**Directions**
Across the entries that follow, count each line holding "heads" and state the total alone.

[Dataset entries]
#####
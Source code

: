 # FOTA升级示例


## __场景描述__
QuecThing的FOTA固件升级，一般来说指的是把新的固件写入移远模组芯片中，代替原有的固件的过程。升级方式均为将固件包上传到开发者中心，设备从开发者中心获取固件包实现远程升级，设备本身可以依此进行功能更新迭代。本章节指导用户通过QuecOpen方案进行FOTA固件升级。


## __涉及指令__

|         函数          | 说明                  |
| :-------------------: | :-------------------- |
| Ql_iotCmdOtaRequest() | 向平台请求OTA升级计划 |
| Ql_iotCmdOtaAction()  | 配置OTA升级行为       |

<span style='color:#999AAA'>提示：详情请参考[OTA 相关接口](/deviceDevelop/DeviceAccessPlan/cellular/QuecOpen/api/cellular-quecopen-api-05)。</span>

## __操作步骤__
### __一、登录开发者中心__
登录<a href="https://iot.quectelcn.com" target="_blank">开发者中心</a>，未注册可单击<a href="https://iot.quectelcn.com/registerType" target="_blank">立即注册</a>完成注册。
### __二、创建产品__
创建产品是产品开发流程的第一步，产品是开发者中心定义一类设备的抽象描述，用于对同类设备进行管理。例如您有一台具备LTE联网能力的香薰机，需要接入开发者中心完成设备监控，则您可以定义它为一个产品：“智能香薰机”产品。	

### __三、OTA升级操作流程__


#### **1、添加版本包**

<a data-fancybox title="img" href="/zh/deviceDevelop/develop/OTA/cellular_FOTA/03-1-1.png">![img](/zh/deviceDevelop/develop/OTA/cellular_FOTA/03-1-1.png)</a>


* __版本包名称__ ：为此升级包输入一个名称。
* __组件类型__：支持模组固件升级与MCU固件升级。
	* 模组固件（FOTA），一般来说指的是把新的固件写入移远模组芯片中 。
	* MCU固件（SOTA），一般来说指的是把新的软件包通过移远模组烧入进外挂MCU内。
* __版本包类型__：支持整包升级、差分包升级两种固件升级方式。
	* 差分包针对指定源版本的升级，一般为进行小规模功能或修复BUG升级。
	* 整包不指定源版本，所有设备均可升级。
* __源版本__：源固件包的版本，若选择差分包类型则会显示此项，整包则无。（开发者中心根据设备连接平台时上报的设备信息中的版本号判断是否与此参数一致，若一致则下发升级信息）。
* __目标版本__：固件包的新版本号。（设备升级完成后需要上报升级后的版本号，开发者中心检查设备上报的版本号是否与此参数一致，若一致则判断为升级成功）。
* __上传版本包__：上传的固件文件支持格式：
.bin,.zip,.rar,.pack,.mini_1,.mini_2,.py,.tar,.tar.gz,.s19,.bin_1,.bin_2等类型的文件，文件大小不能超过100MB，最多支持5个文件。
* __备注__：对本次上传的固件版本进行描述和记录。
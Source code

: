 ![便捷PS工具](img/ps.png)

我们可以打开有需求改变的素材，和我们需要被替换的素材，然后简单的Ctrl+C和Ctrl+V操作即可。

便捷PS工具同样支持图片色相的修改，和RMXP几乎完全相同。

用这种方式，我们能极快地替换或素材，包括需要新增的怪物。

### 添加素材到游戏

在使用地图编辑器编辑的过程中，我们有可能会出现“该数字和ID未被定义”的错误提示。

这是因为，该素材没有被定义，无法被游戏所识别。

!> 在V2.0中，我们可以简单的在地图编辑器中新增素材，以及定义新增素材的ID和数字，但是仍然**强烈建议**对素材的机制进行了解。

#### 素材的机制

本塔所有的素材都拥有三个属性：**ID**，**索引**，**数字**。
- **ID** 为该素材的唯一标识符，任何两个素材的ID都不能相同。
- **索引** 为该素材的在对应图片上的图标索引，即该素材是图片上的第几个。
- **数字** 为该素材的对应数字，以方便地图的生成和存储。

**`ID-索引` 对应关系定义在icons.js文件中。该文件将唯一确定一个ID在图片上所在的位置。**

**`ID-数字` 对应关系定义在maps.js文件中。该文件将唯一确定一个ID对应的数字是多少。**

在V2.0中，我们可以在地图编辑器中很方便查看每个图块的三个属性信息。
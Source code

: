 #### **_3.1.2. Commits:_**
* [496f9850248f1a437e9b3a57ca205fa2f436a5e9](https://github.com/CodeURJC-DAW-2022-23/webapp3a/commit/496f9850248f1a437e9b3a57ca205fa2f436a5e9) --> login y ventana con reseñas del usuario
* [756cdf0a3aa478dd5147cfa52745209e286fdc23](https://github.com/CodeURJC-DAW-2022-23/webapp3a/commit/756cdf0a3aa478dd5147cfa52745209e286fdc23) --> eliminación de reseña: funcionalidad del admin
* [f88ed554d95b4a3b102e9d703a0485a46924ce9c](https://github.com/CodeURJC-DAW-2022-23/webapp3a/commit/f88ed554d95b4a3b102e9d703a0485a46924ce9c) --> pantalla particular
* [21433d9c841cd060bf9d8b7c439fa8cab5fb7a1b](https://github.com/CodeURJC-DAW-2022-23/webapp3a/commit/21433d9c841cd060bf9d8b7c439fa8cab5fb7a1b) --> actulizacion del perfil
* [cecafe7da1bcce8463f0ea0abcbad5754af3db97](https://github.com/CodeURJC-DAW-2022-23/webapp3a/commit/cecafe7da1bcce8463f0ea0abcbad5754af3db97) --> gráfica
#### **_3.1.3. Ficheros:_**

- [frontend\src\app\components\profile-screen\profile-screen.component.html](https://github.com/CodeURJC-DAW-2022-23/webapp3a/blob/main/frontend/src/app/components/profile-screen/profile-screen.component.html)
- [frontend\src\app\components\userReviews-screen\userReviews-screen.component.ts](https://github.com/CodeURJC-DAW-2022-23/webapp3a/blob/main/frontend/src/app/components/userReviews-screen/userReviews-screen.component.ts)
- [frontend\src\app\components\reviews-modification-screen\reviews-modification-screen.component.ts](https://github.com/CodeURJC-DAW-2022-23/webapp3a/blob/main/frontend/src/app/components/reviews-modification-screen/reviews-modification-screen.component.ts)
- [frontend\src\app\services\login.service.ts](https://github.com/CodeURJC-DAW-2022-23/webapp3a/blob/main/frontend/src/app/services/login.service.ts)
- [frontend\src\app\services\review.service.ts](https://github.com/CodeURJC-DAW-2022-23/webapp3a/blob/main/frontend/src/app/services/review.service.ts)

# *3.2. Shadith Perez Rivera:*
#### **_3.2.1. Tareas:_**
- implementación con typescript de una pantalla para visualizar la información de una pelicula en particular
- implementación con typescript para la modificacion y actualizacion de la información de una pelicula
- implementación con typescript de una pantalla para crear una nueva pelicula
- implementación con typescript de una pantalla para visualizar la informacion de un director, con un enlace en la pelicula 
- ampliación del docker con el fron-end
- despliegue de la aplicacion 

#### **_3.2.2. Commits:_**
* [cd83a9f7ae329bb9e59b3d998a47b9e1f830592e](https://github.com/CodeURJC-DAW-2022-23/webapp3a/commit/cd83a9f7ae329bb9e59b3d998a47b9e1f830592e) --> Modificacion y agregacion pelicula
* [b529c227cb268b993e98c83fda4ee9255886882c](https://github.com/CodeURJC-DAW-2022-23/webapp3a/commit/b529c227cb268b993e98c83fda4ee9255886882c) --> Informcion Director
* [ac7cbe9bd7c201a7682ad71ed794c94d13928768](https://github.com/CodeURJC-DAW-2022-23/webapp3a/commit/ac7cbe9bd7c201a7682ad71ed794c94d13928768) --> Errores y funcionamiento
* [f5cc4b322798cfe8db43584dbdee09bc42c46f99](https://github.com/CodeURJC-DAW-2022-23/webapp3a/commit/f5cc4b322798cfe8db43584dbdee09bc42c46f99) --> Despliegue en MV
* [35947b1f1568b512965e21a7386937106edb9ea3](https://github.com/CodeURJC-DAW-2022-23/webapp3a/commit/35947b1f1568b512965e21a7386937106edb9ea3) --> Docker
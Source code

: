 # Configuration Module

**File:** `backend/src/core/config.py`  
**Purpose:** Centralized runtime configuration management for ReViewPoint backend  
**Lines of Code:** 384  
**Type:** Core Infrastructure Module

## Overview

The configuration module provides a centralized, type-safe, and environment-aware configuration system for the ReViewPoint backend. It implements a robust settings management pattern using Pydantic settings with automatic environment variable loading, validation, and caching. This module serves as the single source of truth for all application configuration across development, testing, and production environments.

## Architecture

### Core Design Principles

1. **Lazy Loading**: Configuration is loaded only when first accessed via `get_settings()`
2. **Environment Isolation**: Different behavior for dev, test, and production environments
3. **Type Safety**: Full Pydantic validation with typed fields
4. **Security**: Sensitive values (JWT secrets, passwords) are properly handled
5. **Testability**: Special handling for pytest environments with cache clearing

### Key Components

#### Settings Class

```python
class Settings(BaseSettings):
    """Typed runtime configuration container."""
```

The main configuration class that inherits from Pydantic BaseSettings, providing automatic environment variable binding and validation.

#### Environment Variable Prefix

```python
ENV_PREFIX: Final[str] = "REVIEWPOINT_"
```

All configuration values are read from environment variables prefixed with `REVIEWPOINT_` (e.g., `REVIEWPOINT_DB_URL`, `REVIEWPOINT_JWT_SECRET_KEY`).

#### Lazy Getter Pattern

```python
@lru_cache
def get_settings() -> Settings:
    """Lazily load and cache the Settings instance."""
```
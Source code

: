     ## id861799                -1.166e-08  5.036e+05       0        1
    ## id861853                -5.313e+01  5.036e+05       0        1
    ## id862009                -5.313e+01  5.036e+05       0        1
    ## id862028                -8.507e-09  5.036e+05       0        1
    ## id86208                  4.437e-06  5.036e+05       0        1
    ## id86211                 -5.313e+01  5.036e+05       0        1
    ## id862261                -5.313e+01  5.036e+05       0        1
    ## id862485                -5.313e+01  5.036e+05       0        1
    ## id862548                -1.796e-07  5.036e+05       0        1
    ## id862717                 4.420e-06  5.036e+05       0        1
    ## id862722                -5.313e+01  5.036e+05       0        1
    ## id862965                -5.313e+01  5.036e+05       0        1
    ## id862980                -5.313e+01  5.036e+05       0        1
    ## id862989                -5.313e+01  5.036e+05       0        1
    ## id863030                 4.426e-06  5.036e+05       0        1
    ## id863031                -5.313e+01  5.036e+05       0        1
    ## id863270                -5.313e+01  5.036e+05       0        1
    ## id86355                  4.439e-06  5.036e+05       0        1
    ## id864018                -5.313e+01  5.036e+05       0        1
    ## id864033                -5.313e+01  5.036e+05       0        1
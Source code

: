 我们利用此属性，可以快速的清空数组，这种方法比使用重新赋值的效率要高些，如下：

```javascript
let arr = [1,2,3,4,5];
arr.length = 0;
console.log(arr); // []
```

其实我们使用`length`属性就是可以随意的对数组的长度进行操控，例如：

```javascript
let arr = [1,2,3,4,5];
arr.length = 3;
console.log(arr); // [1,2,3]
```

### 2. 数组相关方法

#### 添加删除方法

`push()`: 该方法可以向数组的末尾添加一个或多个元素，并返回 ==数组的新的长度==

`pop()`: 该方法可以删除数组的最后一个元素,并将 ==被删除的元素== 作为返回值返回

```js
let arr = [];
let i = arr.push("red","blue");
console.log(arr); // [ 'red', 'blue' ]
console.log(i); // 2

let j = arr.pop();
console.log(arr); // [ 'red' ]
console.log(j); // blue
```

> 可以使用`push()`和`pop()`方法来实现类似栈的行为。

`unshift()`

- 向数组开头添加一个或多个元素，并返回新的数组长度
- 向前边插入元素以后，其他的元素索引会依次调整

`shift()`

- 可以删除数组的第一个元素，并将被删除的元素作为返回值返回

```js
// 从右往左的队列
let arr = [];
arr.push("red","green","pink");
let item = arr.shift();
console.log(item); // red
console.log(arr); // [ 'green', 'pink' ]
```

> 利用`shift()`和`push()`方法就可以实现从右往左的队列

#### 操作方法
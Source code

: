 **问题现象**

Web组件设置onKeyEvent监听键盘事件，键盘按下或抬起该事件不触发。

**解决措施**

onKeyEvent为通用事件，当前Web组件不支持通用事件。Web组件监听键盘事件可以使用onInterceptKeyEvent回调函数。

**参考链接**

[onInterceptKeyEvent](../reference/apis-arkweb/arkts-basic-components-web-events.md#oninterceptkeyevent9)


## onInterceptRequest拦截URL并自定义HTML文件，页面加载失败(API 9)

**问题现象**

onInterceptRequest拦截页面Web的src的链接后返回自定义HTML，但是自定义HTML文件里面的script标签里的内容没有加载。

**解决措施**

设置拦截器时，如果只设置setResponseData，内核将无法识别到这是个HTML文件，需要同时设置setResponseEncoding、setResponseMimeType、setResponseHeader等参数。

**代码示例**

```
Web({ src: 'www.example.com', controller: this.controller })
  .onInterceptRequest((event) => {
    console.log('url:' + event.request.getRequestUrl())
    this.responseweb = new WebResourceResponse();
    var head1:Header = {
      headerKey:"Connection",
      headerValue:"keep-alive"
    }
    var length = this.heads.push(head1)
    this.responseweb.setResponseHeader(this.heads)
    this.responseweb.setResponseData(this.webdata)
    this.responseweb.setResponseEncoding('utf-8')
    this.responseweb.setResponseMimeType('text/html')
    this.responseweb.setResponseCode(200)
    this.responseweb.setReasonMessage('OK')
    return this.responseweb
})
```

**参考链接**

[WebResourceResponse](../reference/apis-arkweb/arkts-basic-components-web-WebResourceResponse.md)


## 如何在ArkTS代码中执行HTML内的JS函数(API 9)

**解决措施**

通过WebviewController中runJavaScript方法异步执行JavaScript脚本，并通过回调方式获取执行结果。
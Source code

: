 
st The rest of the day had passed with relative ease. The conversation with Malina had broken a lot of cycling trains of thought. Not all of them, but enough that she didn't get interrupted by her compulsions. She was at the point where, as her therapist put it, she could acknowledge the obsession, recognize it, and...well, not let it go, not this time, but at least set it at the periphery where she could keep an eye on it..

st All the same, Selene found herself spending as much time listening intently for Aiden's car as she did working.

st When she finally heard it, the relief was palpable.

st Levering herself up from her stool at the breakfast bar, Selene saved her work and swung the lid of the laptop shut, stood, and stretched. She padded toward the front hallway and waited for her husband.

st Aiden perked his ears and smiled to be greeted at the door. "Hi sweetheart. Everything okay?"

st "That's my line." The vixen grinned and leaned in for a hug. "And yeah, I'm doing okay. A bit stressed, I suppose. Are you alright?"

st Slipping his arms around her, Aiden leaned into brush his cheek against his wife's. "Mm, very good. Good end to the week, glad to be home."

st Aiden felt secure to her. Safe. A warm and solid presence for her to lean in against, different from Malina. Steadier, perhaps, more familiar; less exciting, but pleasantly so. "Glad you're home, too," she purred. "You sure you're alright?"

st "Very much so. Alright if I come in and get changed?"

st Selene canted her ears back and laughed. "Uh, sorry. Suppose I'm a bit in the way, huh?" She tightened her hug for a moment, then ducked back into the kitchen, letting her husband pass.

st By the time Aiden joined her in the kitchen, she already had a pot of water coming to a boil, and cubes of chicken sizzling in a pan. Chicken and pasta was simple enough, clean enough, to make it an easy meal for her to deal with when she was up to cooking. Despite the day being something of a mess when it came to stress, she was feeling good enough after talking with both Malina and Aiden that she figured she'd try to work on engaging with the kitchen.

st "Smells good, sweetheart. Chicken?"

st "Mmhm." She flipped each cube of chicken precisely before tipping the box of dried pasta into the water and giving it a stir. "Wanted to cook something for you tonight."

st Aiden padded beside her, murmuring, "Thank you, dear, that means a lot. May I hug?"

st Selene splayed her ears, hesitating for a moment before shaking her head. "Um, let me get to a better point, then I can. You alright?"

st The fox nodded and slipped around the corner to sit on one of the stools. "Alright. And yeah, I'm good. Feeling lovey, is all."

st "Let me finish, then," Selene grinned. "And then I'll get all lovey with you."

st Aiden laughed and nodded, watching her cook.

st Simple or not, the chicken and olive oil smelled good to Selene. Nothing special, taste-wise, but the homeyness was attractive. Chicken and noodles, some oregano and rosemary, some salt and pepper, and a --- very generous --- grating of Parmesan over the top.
#####
**Expected output**
2